As he expands on his striking “real world” style in District 9 (D9), Blomkamp could have easily run the risk of teetering into the overdone faux-documentary territory of Cloverfield and Quarantine. However, Blomkamp achieves something a little more pleasantly fragmented, cobbling linear storytelling with cinema verite for a result that’s altogether more satisfying.

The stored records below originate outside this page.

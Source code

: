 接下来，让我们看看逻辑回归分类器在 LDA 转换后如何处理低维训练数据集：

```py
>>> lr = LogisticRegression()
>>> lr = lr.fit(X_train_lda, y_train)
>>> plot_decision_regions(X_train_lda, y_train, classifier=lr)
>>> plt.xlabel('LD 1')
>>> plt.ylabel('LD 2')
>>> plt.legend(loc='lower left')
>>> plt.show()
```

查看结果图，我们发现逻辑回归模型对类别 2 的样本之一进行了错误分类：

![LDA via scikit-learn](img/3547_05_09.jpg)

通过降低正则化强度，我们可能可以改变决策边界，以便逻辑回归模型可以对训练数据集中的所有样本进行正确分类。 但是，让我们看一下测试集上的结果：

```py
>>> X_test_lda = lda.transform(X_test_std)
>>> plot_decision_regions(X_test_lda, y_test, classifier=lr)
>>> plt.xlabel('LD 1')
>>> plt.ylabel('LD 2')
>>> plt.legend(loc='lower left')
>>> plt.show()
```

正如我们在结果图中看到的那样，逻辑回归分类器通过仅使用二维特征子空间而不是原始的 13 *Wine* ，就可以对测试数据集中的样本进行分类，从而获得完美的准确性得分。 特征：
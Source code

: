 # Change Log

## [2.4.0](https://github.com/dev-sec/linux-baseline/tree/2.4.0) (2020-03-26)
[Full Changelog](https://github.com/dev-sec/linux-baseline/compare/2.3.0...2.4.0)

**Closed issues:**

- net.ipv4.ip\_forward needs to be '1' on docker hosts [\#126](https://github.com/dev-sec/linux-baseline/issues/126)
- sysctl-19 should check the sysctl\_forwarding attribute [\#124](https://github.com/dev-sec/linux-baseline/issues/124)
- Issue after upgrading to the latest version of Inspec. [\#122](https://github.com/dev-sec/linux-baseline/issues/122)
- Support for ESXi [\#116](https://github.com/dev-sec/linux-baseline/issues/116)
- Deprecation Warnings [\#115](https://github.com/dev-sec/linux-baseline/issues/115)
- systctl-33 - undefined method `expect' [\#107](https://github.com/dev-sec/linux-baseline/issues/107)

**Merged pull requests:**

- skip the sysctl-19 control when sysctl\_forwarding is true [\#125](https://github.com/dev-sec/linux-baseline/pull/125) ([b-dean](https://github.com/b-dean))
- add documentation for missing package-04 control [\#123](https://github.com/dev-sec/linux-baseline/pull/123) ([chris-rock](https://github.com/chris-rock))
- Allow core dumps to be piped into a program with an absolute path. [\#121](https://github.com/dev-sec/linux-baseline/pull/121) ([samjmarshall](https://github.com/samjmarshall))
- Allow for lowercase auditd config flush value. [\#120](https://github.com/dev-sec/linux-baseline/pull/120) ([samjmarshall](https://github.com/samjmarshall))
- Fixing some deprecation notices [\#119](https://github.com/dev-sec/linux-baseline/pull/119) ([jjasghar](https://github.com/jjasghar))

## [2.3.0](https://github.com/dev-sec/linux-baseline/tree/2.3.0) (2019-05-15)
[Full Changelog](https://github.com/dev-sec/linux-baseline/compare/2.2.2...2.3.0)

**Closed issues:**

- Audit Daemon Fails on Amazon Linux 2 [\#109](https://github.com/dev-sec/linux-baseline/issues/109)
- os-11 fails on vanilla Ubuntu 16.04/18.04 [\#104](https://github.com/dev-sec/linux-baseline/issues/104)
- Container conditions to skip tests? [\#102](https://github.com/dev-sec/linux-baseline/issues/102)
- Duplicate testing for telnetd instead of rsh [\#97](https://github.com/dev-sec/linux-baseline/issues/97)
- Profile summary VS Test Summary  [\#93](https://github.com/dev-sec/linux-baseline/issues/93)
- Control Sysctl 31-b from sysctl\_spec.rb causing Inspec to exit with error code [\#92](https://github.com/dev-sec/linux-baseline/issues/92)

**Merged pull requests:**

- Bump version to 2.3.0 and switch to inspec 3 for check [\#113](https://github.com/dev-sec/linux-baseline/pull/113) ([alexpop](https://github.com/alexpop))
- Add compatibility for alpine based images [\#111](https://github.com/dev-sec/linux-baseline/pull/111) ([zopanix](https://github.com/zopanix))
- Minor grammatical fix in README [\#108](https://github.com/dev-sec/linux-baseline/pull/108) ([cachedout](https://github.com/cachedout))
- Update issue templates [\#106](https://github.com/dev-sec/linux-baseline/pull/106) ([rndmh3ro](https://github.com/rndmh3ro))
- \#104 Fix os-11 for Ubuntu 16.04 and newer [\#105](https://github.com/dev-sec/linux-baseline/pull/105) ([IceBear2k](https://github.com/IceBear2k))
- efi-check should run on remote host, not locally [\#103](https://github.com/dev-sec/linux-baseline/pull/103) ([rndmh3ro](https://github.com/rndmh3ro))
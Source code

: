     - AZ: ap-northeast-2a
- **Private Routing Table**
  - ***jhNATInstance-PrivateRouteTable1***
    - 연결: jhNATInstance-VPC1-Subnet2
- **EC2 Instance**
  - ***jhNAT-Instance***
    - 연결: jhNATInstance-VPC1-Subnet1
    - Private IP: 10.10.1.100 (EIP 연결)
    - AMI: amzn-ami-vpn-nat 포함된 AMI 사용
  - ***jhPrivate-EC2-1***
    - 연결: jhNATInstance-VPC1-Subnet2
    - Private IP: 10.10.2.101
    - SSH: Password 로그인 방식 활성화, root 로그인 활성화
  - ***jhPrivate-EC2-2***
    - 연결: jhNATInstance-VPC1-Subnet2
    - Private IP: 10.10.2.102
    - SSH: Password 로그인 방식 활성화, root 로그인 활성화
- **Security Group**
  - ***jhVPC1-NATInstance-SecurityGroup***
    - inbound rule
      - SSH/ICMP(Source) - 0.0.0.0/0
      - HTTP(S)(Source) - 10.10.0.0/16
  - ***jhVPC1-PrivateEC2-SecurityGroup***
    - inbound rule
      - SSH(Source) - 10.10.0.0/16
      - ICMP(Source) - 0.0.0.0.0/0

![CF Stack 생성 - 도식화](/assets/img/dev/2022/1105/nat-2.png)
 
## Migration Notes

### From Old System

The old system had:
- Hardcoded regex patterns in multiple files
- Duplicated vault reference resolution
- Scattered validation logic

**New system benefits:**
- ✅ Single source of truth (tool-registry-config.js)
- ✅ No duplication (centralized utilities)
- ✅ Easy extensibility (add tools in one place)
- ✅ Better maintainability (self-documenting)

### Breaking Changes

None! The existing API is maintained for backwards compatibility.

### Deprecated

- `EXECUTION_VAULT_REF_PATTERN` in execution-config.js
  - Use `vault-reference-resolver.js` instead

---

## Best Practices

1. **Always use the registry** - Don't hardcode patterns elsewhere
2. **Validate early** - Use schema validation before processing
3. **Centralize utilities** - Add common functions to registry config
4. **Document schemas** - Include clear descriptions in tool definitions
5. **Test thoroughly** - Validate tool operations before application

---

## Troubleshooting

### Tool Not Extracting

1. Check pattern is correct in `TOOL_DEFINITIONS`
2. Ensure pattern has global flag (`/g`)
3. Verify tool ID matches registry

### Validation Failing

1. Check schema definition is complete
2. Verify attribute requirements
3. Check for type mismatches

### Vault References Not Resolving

D9 opens with a montage combination of documentary, news feed, talking head and security cameras which quickly explain the situation at hand: Aliens are here and have been for 20 years. Colloquially known as “Prawns” (but too large to dip in cocktail sauce) they’re different, perceived as threatening and, for the safety of Johannesburg’s citizens, must be removed from their refugee camp slum, District 9. It’s here we’re introduced to Wikus Van De Merwe (this is South Africa, after all), a bumblingly cheerful bureaucrat from Multi-National United, the quasi-government/contractor organization tasked with monitoring the aliens. As it turns out, Van De Merwe’s received a hand up via some good old fashioned nepotism. Unfortunately, the hand up is MNU’s assignment to oversee the eviction of all “Prawns” in District 9 and to move them to a de facto concentration camp. The film eventually coalesces from newsfed documentary to linear storytelling as we follow Van De Merwe and a prawn named “Christopher” into the core of the film’s best-when-seen-not-told plot. Needless to say, it involves aliens, gunfights, nefarious coverups, escapes and even a little mutation.
As a sci-fi film, D9 is smart. With its South African setting and subsequently easy parallels to apartheid, D9 will inevitably draw a lot of talk about the similarities between the aliens, immigration and the idea of might making right, but D9 feels like it’s less concerned about the societal issues and more about crafting a foundation with which to paste an adventure story in a realistic world– a world where sympathies can be earned with a plausibility bred from familiarity. It’s here Blomkamp’s approach helps D9 succeed in both the previously mentioned brains and some surprising humanity courtesy of both newcomer Sharlto Copely and some very strong CGI performances. D9 establishes real characters with relationships that drive clearly understood motivations.
But this isn’t Pride & Prejudice— exploding and chasing abounds. D9 is a gritty, serious adventure where the action, at times very gooey, is serviced to the story and not as a set piece unto itself. Incidentally, that doesn’t make it any less fun, just more so.
This might seem high praise, but District 9 easily stands as one of the best wide-release films of the summer– if not the year. With it’s sci-fi bent and gritty realism, it may not be for everyone*– and while it doesn’t break any molds, it has been a very long time since we’ve seen a mainstream action/sci fi film arrive with an attempt at being fresh, inventive and unaffiliated with a toy/comic property. For that alone, D9 should be both applauded and seen.
But don’t just take my word for it– for more insight, see Andy’s review below.
*The “R” rating should tell you one thing: this is not ET. This is not Star Wars. This is F-bomb dropping, gritty, and at times, explosively violent movie that wasn’t made for anyone who still gets nightmares from watching Disney movies. The gore isn’t dwelt upon as much as it’s a biproduct of battling enemy weaponry that leaves slick, splattery messes, but it is surprising in its unexpectedness.